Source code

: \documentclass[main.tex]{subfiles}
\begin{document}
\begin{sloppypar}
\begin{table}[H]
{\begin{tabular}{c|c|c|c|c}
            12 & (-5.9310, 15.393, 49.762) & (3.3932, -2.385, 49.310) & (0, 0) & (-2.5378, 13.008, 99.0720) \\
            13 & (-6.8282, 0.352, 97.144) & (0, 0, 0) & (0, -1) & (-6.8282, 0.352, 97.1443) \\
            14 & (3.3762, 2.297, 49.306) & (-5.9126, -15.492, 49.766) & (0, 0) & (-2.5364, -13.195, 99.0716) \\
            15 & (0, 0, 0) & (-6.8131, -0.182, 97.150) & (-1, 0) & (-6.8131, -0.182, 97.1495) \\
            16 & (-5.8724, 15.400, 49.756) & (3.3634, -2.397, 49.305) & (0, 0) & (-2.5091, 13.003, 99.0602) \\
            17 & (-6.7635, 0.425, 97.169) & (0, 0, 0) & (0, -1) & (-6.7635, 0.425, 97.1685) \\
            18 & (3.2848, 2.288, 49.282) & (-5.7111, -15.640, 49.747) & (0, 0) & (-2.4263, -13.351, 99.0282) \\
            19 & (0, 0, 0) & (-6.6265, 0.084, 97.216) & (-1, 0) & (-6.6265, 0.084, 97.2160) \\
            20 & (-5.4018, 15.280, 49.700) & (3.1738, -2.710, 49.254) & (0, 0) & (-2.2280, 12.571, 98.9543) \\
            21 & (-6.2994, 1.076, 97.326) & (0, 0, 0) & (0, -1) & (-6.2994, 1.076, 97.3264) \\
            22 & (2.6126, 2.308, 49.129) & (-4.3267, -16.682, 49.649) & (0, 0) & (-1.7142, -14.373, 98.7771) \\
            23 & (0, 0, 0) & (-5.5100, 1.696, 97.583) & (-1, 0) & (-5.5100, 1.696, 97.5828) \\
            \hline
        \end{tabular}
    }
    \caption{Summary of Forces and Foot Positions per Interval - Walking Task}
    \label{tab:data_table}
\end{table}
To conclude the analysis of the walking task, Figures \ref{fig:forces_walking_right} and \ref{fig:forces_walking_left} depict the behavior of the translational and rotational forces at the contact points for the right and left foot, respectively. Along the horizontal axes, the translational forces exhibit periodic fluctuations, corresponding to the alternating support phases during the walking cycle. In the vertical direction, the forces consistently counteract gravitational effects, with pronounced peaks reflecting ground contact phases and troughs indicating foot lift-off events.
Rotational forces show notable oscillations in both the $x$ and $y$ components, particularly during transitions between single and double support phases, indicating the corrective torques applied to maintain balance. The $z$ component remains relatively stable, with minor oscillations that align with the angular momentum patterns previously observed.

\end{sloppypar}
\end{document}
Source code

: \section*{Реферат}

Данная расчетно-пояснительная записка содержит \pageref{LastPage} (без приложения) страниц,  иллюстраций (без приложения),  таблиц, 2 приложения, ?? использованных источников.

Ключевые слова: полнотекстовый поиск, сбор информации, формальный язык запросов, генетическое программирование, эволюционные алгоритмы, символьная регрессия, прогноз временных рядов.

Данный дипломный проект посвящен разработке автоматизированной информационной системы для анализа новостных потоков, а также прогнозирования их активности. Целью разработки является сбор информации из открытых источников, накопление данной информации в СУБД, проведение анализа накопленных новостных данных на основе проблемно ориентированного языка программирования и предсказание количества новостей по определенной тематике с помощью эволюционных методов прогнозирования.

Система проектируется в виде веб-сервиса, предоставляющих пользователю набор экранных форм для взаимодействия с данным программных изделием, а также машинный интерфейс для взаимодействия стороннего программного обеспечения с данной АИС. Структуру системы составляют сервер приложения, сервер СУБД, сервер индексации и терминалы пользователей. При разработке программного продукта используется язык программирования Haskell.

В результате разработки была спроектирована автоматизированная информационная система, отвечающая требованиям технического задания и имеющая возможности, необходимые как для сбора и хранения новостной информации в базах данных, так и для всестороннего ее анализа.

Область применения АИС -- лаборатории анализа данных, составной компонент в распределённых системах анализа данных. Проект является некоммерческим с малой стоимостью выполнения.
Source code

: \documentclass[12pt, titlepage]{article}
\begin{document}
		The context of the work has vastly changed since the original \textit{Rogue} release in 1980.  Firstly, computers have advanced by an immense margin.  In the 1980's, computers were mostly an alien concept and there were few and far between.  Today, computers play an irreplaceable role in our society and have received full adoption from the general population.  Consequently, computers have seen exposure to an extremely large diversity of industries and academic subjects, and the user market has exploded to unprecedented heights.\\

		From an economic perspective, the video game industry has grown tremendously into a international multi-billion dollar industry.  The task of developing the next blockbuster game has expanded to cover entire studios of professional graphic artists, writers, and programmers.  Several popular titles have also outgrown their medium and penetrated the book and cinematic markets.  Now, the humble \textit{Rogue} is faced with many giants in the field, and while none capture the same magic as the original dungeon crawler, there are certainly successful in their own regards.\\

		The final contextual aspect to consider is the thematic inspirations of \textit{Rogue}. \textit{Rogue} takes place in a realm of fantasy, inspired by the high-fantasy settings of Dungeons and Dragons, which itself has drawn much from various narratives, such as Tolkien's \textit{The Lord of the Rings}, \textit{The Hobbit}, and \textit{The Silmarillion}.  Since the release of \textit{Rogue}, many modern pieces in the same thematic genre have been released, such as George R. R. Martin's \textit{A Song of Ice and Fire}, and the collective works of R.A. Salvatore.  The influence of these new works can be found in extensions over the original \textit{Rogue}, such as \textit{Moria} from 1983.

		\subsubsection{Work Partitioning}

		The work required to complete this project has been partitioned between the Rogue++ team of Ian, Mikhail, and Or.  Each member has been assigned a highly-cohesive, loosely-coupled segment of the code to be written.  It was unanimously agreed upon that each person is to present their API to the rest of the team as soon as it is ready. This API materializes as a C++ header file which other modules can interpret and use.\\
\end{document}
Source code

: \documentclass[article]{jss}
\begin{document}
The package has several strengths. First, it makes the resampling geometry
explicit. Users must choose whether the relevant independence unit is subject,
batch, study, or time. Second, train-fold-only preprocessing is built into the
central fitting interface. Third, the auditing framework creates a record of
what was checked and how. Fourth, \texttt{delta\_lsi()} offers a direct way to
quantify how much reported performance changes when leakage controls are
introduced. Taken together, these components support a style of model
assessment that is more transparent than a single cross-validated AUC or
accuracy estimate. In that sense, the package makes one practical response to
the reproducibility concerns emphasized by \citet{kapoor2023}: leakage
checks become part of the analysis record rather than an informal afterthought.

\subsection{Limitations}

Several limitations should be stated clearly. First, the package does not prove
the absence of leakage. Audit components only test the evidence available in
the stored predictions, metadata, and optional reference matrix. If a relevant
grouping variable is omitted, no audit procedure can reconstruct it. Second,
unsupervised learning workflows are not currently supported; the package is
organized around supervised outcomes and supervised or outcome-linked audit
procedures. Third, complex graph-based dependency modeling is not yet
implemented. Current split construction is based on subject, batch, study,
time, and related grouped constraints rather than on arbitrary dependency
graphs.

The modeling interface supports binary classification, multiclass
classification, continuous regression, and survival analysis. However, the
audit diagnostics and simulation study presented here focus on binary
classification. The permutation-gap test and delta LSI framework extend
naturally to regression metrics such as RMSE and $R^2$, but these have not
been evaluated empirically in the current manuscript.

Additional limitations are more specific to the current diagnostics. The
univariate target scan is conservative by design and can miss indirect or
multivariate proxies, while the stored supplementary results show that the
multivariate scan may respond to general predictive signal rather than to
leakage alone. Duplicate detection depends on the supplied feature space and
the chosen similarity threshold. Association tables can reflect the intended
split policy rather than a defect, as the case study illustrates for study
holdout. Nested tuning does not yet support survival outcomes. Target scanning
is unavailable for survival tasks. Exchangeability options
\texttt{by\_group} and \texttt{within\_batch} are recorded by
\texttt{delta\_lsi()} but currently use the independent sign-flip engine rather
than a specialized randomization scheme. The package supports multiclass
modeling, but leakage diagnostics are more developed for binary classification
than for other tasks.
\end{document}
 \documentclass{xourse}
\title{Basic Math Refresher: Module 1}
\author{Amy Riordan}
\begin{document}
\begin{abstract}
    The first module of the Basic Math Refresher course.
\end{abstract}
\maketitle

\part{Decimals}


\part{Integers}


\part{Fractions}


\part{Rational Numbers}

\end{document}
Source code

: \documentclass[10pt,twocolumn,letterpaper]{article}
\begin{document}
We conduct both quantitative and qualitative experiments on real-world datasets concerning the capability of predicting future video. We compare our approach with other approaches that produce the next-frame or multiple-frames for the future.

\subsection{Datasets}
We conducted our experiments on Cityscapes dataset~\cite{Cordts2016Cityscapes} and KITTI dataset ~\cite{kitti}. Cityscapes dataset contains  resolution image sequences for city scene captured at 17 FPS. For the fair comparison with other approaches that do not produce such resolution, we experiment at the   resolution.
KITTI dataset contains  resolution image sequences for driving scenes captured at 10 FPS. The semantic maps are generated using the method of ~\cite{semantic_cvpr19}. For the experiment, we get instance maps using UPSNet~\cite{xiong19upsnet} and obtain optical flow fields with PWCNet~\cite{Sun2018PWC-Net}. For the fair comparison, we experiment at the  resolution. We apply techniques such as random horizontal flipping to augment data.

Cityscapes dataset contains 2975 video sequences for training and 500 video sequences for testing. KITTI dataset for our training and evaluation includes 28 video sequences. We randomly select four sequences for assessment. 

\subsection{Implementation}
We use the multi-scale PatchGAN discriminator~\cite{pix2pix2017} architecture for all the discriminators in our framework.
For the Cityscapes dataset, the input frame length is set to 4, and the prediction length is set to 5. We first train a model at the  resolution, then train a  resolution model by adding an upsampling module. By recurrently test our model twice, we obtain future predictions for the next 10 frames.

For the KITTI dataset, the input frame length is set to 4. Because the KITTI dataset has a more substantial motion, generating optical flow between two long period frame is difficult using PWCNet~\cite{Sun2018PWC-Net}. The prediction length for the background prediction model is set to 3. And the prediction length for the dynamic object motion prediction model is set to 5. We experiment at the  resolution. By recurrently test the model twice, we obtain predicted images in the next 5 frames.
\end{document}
▬▬▬▬▬▬▬▬▬▬
A line qualifies when it holds the word "framework"; report all qualifying lines from the records above.

# [EXPECTED ANSWER]
central fitting interface. Third, the auditing framework creates a record of
classification. The permutation-gap test and delta LSI framework extend
We use the multi-scale PatchGAN discriminator~\cite{pix2pix2017} architecture for all the discriminators in our framework.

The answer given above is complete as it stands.